▸ DATA PROVIDED
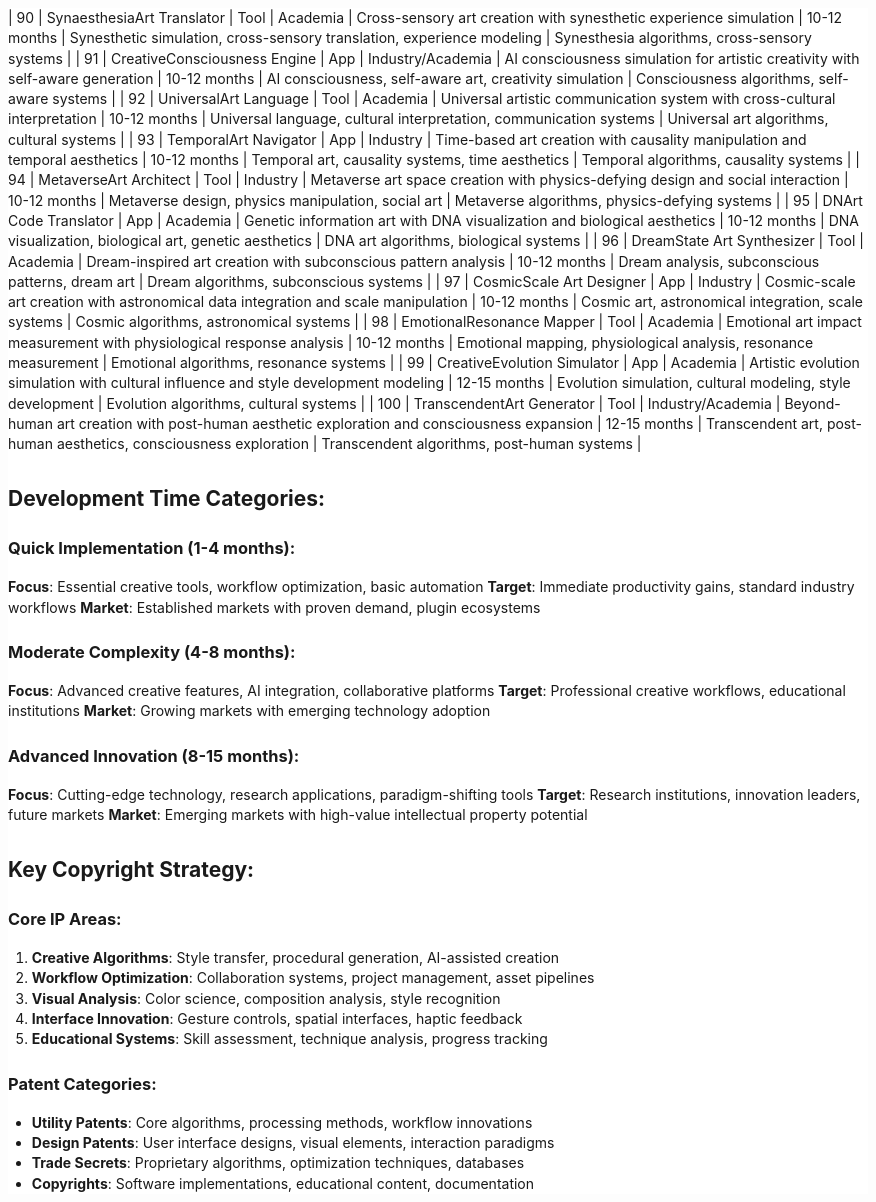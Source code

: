 | 90 | SynaesthesiaArt Translator | Tool | Academia | Cross-sensory art creation with synesthetic experience simulation | 10-12 months | Synesthetic simulation, cross-sensory translation, experience modeling | Synesthesia algorithms, cross-sensory systems |
| 91 | CreativeConsciousness Engine | App | Industry/Academia | AI consciousness simulation for artistic creativity with self-aware generation | 10-12 months | AI consciousness, self-aware art, creativity simulation | Consciousness algorithms, self-aware systems |
| 92 | UniversalArt Language | Tool | Academia | Universal artistic communication system with cross-cultural interpretation | 10-12 months | Universal language, cultural interpretation, communication systems | Universal art algorithms, cultural systems |
| 93 | TemporalArt Navigator | App | Industry | Time-based art creation with causality manipulation and temporal aesthetics | 10-12 months | Temporal art, causality systems, time aesthetics | Temporal algorithms, causality systems |
| 94 | MetaverseArt Architect | Tool | Industry | Metaverse art space creation with physics-defying design and social interaction | 10-12 months | Metaverse design, physics manipulation, social art | Metaverse algorithms, physics-defying systems |
| 95 | DNArt Code Translator | App | Academia | Genetic information art with DNA visualization and biological aesthetics | 10-12 months | DNA visualization, biological art, genetic aesthetics | DNA art algorithms, biological systems |
| 96 | DreamState Art Synthesizer | Tool | Academia | Dream-inspired art creation with subconscious pattern analysis | 10-12 months | Dream analysis, subconscious patterns, dream art | Dream algorithms, subconscious systems |
| 97 | CosmicScale Art Designer | App | Industry | Cosmic-scale art creation with astronomical data integration and scale manipulation | 10-12 months | Cosmic art, astronomical integration, scale systems | Cosmic algorithms, astronomical systems |
| 98 | EmotionalResonance Mapper | Tool | Academia | Emotional art impact measurement with physiological response analysis | 10-12 months | Emotional mapping, physiological analysis, resonance measurement | Emotional algorithms, resonance systems |
| 99 | CreativeEvolution Simulator | App | Academia | Artistic evolution simulation with cultural influence and style development modeling | 12-15 months | Evolution simulation, cultural modeling, style development | Evolution algorithms, cultural systems |
| 100 | TranscendentArt Generator | Tool | Industry/Academia | Beyond-human art creation with post-human aesthetic exploration and consciousness expansion | 12-15 months | Transcendent art, post-human aesthetics, consciousness exploration | Transcendent algorithms, post-human systems |

## Development Time Categories:

### Quick Implementation (1-4 months):
**Focus**: Essential creative tools, workflow optimization, basic automation
**Target**: Immediate productivity gains, standard industry workflows
**Market**: Established markets with proven demand, plugin ecosystems

### Moderate Complexity (4-8 months):
**Focus**: Advanced creative features, AI integration, collaborative platforms
**Target**: Professional creative workflows, educational institutions
**Market**: Growing markets with emerging technology adoption

### Advanced Innovation (8-15 months):
**Focus**: Cutting-edge technology, research applications, paradigm-shifting tools
**Target**: Research institutions, innovation leaders, future markets
**Market**: Emerging markets with high-value intellectual property potential

## Key Copyright Strategy:

### Core IP Areas:
1. **Creative Algorithms**: Style transfer, procedural generation, AI-assisted creation
2. **Workflow Optimization**: Collaboration systems, project management, asset pipelines
3. **Visual Analysis**: Color science, composition analysis, style recognition
4. **Interface Innovation**: Gesture controls, spatial interfaces, haptic feedback
5. **Educational Systems**: Skill assessment, technique analysis, progress tracking

### Patent Categories:
- **Utility Patents**: Core algorithms, processing methods, workflow innovations
- **Design Patents**: User interface designs, visual elements, interaction paradigms
- **Trade Secrets**: Proprietary algorithms, optimization techniques, databases
- **Copyrights**: Software implementations, educational content, documentation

▸ WORK TO BE COMPLETED
Among the records above, a stretch begins at the line containing "self-aware systems |" and ends at the line containing "physics-defying systems |". Restate that stretch word for word, and nothing else.

▸ RESPONSE
| 91 | CreativeConsciousness Engine | App | Industry/Academia | AI consciousness simulation for artistic creativity with self-aware generation | 10-12 months | AI consciousness, self-aware art, creativity simulation | Consciousness algorithms, self-aware systems |
| 92 | UniversalArt Language | Tool | Academia | Universal artistic communication system with cross-cultural interpretation | 10-12 months | Universal language, cultural interpretation, communication systems | Universal art algorithms, cultural systems |
| 93 | TemporalArt Navigator | App | Industry | Time-based art creation with causality manipulation and temporal aesthetics | 10-12 months | Temporal art, causality systems, time aesthetics | Temporal algorithms, causality systems |
| 94 | MetaverseArt Architect | Tool | Industry | Metaverse art space creation with physics-defying design and social interaction | 10-12 months | Metaverse design, physics manipulation, social art | Metaverse algorithms, physics-defying systems |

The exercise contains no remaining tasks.